Into a nearby phone booth …

Charlie Weisman  used a phone booth to make a call at Oficio, a work sharing space, on Newbury Street in Boston.
Wendy Maeda/Globe Staff
Charlie Weisman used a phone booth to make a call at Oficio, a work sharing space, on Newbury Street in Boston.

In the modern office, where photographers, lawyers, and mobile application developers all share space and office kitchens are stocked with micro-roasted coffee and organic snacks, one old-fashioned amenity is making a comeback: the phone booth.

The humble telephone booth was once so ubiquitous that Clark Kent used it as his changing room to become Superman — until the cellphone relegated it to relic status. The phone booth, however, still has one big advantage of over phones that let you talk anywhere. Privacy. As a result, many co-working spaces are installing phone booths, sans phones.

At Commoncove in Chelsea, bright aqua-trimmed and glass doors open into a slim stalls equipped with a shelf, a stool, and an electric socket to plug in phone chargers or laptops for Skype calls. At the Workbar in Cambridge, these tiny phone rooms are tucked into otherwise airy spaces. At Oficio on Newbury Street, old rotary-dial pay phones hang in these booths as decorations.
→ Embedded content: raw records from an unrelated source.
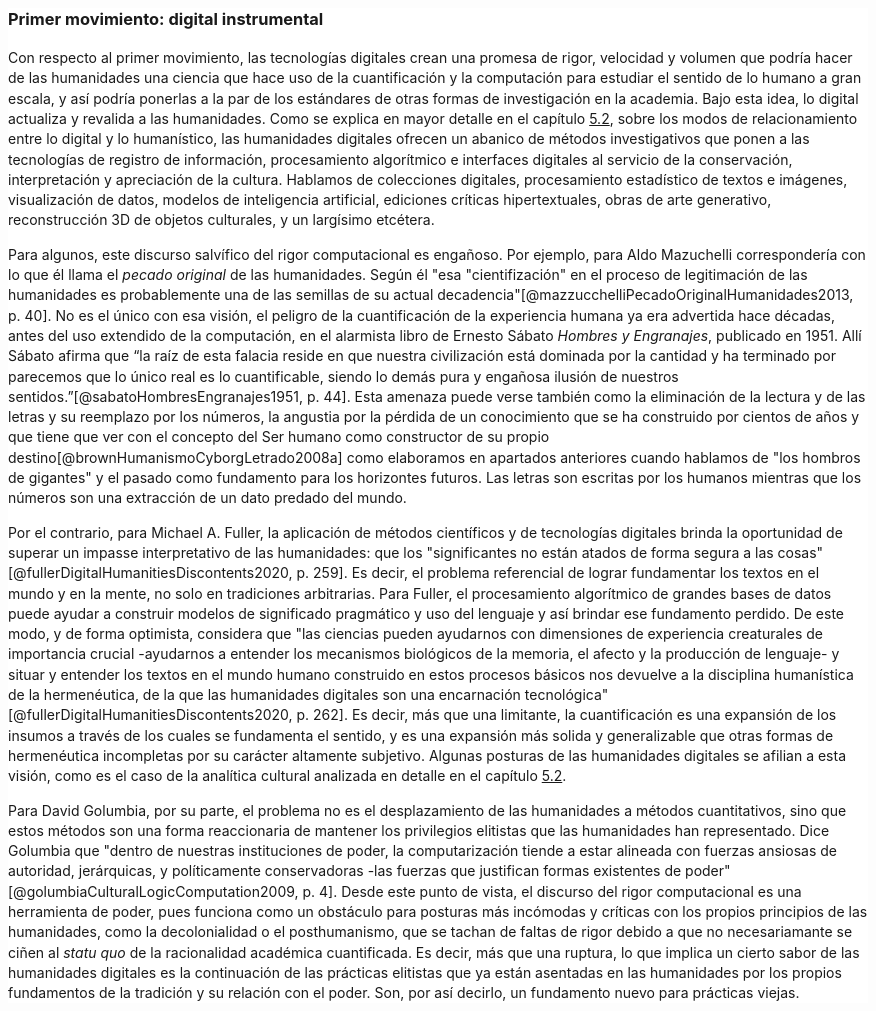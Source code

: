 ### Primer movimiento: digital instrumental

Con respecto al primer movimiento, las tecnologías digitales crean una promesa de rigor, velocidad y volumen que podría hacer de las humanidades una ciencia que hace uso de la cuantificación y la computación para estudiar el sentido de lo humano a gran escala, y así podría ponerlas a la par de los estándares de otras formas de investigación en la academia. Bajo esta idea, lo digital actualiza y revalida a las humanidades. Como se explica en mayor detalle en el capítulo [5.2](#relacionamiento-chapter), sobre los modos de relacionamiento entre lo digital y lo humanístico, las humanidades digitales ofrecen un abanico de métodos investigativos que ponen a las tecnologías de registro de información, procesamiento algorítmico e interfaces digitales al servicio de la conservación, interpretación y apreciación de la cultura. Hablamos de colecciones digitales, procesamiento estadístico de textos e imágenes, visualización de datos, modelos de inteligencia artificial, ediciones críticas hipertextuales, obras de arte generativo, reconstrucción 3D de objetos culturales, y un largísimo etcétera.

Para algunos, este discurso salvífico del rigor computacional es engañoso. Por ejemplo, para Aldo Mazuchelli correspondería con lo que él llama el *pecado original* de las humanidades. Según él "esa "cientifización" en el proceso de legitimación de las humanidades es probablemente una de las semillas de su actual decadencia"[@mazzucchelliPecadoOriginalHumanidades2013, p. 40]. No es el único con esa visión, el peligro de la cuantificación de la experiencia humana ya era advertida hace décadas, antes del uso extendido de la computación, en el alarmista libro de Ernesto Sábato *Hombres y Engranajes*, publicado en 1951. Allí Sábato afirma que “la raíz de esta falacia reside en que nuestra civilización está dominada por la cantidad y ha terminado por parecemos que lo único real es lo cuantificable, siendo lo demás pura y engañosa ilusión de nuestros sentidos.”[@sabatoHombresEngranajes1951, p. 44]. Esta amenaza puede verse también como la eliminación de la lectura y de las letras y su reemplazo por los números, la angustia por la pérdida de un conocimiento que se ha construido por cientos de años y que tiene que ver con el concepto del Ser humano como constructor de su propio destino[@brownHumanismoCyborgLetrado2008a] como elaboramos en apartados anteriores cuando hablamos de "los hombros de gigantes" y el pasado como fundamento para los horizontes futuros. Las letras son escritas por los humanos mientras que los números son una extracción de un dato predado del mundo.

Por el contrario, para Michael A. Fuller, la aplicación de métodos científicos y de tecnologías digitales brinda la oportunidad de superar un impasse interpretativo de las humanidades: que los "significantes no están atados de forma segura a las cosas"[@fullerDigitalHumanitiesDiscontents2020, p. 259]. Es decir, el problema referencial de lograr fundamentar los textos en el mundo y en la mente, no solo en tradiciones arbitrarias. Para Fuller, el procesamiento algorítmico de grandes bases de datos puede ayudar a construir modelos de significado pragmático y uso del lenguaje y así brindar ese fundamento perdido. De este modo, y de forma optimista, considera que "las ciencias pueden ayudarnos con dimensiones de experiencia creaturales de importancia crucial -ayudarnos a entender los mecanismos biológicos de la memoria, el afecto y la producción de lenguaje- y situar y entender los textos en el mundo humano construido en estos procesos básicos nos devuelve a la disciplina humanística de la hermenéutica, de la que las humanidades digitales son una encarnación tecnológica"[@fullerDigitalHumanitiesDiscontents2020, p. 262]. Es decir, más que una limitante, la cuantificación es una expansión de los insumos a través de los cuales se fundamenta el sentido, y es una expansión más solida y generalizable que otras formas de hermenéutica incompletas por su carácter altamente subjetivo. Algunas posturas de las humanidades digitales se afilian a esta visión, como es el caso de la analítica cultural analizada en detalle en el capítulo [5.2](#relacionamiento-chapter).

Para David Golumbia, por su parte, el problema no es el desplazamiento de las humanidades a métodos cuantitativos, sino que estos métodos son una forma reaccionaria de mantener los privilegios elitistas que las humanidades han representado. Dice Golumbia que "dentro de nuestras instituciones de poder, la computarización tiende a estar alineada con fuerzas ansiosas de autoridad, jerárquicas, y políticamente conservadoras -las fuerzas que justifican formas existentes de poder"[@golumbiaCulturalLogicComputation2009, p. 4]. Desde este punto de vista, el discurso del rigor computacional es una herramienta de poder, pues funciona como un obstáculo para posturas más incómodas y críticas con los propios principios de las humanidades, como la decolonialidad o el posthumanismo, que se tachan de faltas de rigor debido a que no necesariamante se ciñen al *statu quo* de la racionalidad académica cuantificada. Es decir, más que una ruptura, lo que implica un cierto sabor de las humanidades digitales es la continuación de las prácticas elitistas que ya están asentadas en las humanidades por los propios fundamentos de la tradición y su relación con el poder. Son, por así decirlo, un fundamento nuevo para prácticas viejas.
Phone booths play important roles in these co-working spaces, which embrace open floor plans and encourage workers to sit just a few feet from each other on long desks or armchairs. The rooms are geared for collaboration, but less so, for a little peace-and-quiet.

Charlie Weisman, co-founder of Oficio, LLC, has worked out of coffee shops in the past and knows how difficult it can be to chat with a client, with the hum of conversation happening all around.

“You’d have to go outside, walk around the corner, or go down into an alley,” Weisman said.”You want a place where you could close the door.”

The designers of these spaces, however, have made sure that the phone booths aren’t too comfortable, discouraging workers from staying too long or using them as naprooms.

Anthony Crisafulli, 30, a photographer who works out of Oficio, uses the phone booth everytime he wants to discuss prices and projects with his clients.

“My level of focus is better in the phone booth,” Crisafulli said. “There are many people who take a call in the middle of the office. They might as well be having a phone call with me.”